───── INPUT DATA ─────

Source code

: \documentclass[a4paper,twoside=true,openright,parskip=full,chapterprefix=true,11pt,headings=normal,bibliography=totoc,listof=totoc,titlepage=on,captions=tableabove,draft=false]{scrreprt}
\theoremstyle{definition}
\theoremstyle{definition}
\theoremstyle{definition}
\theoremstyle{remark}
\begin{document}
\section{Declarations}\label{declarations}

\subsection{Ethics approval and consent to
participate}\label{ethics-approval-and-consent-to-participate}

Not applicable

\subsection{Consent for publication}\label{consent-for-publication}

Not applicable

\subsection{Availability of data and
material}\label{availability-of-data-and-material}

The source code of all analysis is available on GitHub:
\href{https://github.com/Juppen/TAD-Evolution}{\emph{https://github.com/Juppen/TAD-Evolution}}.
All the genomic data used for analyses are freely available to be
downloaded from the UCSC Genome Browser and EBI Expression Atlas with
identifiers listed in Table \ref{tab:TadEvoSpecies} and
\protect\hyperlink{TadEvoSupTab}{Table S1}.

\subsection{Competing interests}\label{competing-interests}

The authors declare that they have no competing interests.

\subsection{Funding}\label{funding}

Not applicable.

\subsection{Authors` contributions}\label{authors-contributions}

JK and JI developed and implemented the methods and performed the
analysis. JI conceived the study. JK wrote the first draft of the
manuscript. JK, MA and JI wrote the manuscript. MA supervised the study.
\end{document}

─────

PROBLEM TO WORK ON -
Each entry above is to be quoted exactly.

SOLUTION TO THIS EXERCISE -
Source code

: \documentclass[a4paper,twoside=true,openright,parskip=full,chapterprefix=true,11pt,headings=normal,bibliography=totoc,listof=totoc,titlepage=on,captions=tableabove,draft=false]{scrreprt}
\theoremstyle{definition}
\theoremstyle{definition}
\theoremstyle{definition}
\theoremstyle{remark}
\begin{document}
\section{Declarations}\label{declarations}

\subsection{Ethics approval and consent to
participate}\label{ethics-approval-and-consent-to-participate}

Not applicable

\subsection{Consent for publication}\label{consent-for-publication}

Not applicable

\subsection{Availability of data and
material}\label{availability-of-data-and-material}

The source code of all analysis is available on GitHub:
\href{https://github.com/Juppen/TAD-Evolution}{\emph{https://github.com/Juppen/TAD-Evolution}}.
All the genomic data used for analyses are freely available to be
downloaded from the UCSC Genome Browser and EBI Expression Atlas with
identifiers listed in Table \ref{tab:TadEvoSpecies} and
\protect\hyperlink{TadEvoSupTab}{Table S1}.

\subsection{Competing interests}\label{competing-interests}

The authors declare that they have no competing interests.

\subsection{Funding}\label{funding}

Not applicable.

\subsection{Authors` contributions}\label{authors-contributions}

JK and JI developed and implemented the methods and performed the
analysis. JI conceived the study. JK wrote the first draft of the
manuscript. JK, MA and JI wrote the manuscript. MA supervised the study.
\end{document}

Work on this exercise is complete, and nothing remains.